What you will do
Return the entries below verbatim. Pictures stay out.

-- Given records follows --

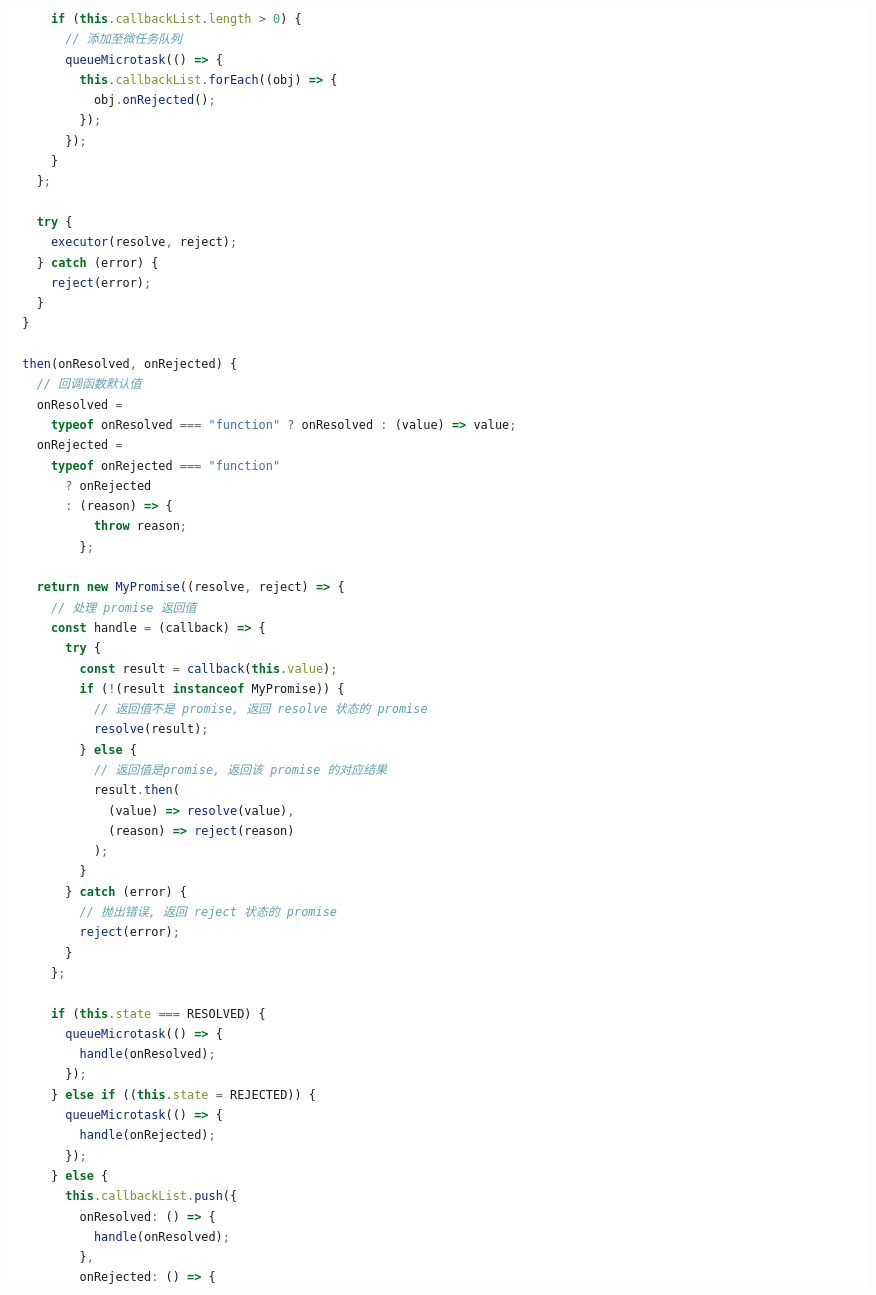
 ```typescript
      if (this.callbackList.length > 0) {
        // 添加至微任务队列
        queueMicrotask(() => {
          this.callbackList.forEach((obj) => {
            obj.onRejected();
          });
        });
      }
    };

    try {
      executor(resolve, reject);
    } catch (error) {
      reject(error);
    }
  }

  then(onResolved, onRejected) {
    // 回调函数默认值
    onResolved =
      typeof onResolved === "function" ? onResolved : (value) => value;
    onRejected =
      typeof onRejected === "function"
        ? onRejected
        : (reason) => {
            throw reason;
          };

    return new MyPromise((resolve, reject) => {
      // 处理 promise 返回值
      const handle = (callback) => {
        try {
          const result = callback(this.value);
          if (!(result instanceof MyPromise)) {
            // 返回值不是 promise, 返回 resolve 状态的 promise
            resolve(result);
          } else {
            // 返回值是promise, 返回该 promise 的对应结果
            result.then(
              (value) => resolve(value),
              (reason) => reject(reason)
            );
          }
        } catch (error) {
          // 抛出错误, 返回 reject 状态的 promise
          reject(error);
        }
      };

      if (this.state === RESOLVED) {
        queueMicrotask(() => {
          handle(onResolved);
        });
      } else if ((this.state = REJECTED)) {
        queueMicrotask(() => {
          handle(onRejected);
        });
      } else {
        this.callbackList.push({
          onResolved: () => {
            handle(onResolved);
          },
          onRejected: () => {
```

-- Given records concluded --

Solved problem
 ```typescript
      if (this.callbackList.length > 0) {
        // 添加至微任务队列
        queueMicrotask(() => {
          this.callbackList.forEach((obj) => {
            obj.onRejected();
          });
        });
      }
    };

    try {
      executor(resolve, reject);
    } catch (error) {
      reject(error);
    }
  }

  then(onResolved, onRejected) {
    // 回调函数默认值
    onResolved =
      typeof onResolved === "function" ? onResolved : (value) => value;
    onRejected =
      typeof onRejected === "function"
        ? onRejected
        : (reason) => {
            throw reason;
          };

    return new MyPromise((resolve, reject) => {
      // 处理 promise 返回值
      const handle = (callback) => {
        try {
          const result = callback(this.value);
          if (!(result instanceof MyPromise)) {
            // 返回值不是 promise, 返回 resolve 状态的 promise
            resolve(result);
          } else {
            // 返回值是promise, 返回该 promise 的对应结果
            result.then(
              (value) => resolve(value),
              (reason) => reject(reason)
            );
          }
        } catch (error) {
          // 抛出错误, 返回 reject 状态的 promise
          reject(error);
        }
      };

      if (this.state === RESOLVED) {
        queueMicrotask(() => {
          handle(onResolved);
        });
      } else if ((this.state = REJECTED)) {
        queueMicrotask(() => {
          handle(onRejected);
        });
      } else {
        this.callbackList.push({
          onResolved: () => {
            handle(onResolved);
          },
          onRejected: () => {
```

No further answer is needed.